At the weekend I went to Swaffham Raceway, where my step-son and his friends had booked in for a practise session in their Legends racing cars. Legends is a formula within UK Oval Track racing, and prior to the start of the season it’s common for many formulas to book their cars into practise sessions. Swaffham offers a cheap (£20 per car) session every Saturday, and is about an hour’s drive from where we live. At these sessions it’s also possible to get closer to the track than at normal racing events, so an ideal opportunity for me to take some pictures of my step-son’s car, especially as it’s new for this season and quite frankly looks stunning in it’s blue and gun-metal gray livery.

Here is a picture I took from track-side using my 35mm f1.8 prime lens:

1/40th – f/22 – 35mm – ISO100

Not a particularly good photograph you might say, and you’d be right, but it’s one of the few I managed to take at a slow shutter speed that was actually in focus (just!). This was taken at 1/40th of a second, very slow by my standards. I’m sure a pro with superior technique could capture an image even slower, but I’m proud of this one. As I’d used Shutter Priority the camera had to set the Aperture really narrow to get the correct exposure, this is at f/22, but that’s OK as it at least ensures all of the car is in focus!

However, it actually isn’t that great a photo when you think about it. I’m shooting into the sun (which is top left just out of sight), and it’s rather under-exposed as a result. It also looks a bit bland anyway because it was a slightly cloudy overcast day. So I decided this image would be a good candidate for some post-processing in Lightroom, the photographers post-processing software of choice!

After some cropping and tweaking this is what I came up with: 

As you can see, quite a dramatically different image!

First I cropped the image, to put the car vertically central, and bigger in the frame (this was taken with a 35mm lens, so even at close range it was never going to fill the frame). I also cropped a chunk off the bottom to put the car in the bottom half of the picture horizontally. There is a thing in photography called the “rule of thirds”, which states that putting the subject of the image off centre (vertically or horizontally, or both) results in a more pleasing image, because it defines which part of the image is the subject, and which is the background.
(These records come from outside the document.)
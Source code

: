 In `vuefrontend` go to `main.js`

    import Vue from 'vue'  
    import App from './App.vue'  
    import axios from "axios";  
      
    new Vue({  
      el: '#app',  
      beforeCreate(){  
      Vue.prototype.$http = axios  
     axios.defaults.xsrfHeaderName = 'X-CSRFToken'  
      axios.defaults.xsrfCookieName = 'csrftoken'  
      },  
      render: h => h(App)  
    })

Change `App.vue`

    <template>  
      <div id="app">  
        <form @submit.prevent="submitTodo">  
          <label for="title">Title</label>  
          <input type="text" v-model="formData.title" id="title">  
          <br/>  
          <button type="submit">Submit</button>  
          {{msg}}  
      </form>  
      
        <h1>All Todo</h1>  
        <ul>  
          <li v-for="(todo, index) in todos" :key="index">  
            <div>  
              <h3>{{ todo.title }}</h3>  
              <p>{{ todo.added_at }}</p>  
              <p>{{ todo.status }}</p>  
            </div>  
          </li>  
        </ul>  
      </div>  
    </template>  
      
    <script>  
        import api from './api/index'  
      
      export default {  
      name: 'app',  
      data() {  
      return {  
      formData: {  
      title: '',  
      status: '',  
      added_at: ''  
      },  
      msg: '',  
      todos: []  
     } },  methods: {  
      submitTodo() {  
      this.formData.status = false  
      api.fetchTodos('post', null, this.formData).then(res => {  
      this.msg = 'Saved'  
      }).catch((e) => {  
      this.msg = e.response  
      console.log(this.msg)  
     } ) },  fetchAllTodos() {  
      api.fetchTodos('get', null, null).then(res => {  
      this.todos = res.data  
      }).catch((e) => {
This is more a guideline than a rule, but it works in this case. The car being positioned below the centre line, with less track on show, leads the eye to the conclusion the car is the subject and the track / in-field / stadium / sky etc. is the background.

The next thing to do was correct the exposure. As the image was captured in RAW format, I had a lot of scope for adjusting the image in post-processing. As it was under-exposed I slid the exposure slider to the right to increase exposure till I was happy it was correct, or at least more correct than to start with to my untrained eye. I then adjusted highlights, shadows, blacks and whites to bring out the detail in the car. In the original image the wheels are a solid black and there is little detail on the side of the car facing the camera.

Then I started playing with effects. There are several available in Lightroom, including vibrance, saturation, clarity, haze etc., and I find by sliding these right over to one side or the other I can see what they do and then crank them down as required until I’m happy with the result. I wasn’t trying to produce a realistically accurate picture here, I was trying to be a bit creative, so it didn’t matter if the result was “real”, just whether it looked good (in my opinion).

I think what I’ve ended up with is a fairly pleasing image, the colours are considerably more vibrant, which enhances the blurring of the background leading to a greater impression of movement than in the original. The bright blue of the car and the bright green of the background highlights the car more etc. All in all I’m happy with the result, and happy that I was able to bring out the core element of the original image, the car against a blurred background implying speed of movement, in a more positive way than the original image conveyed.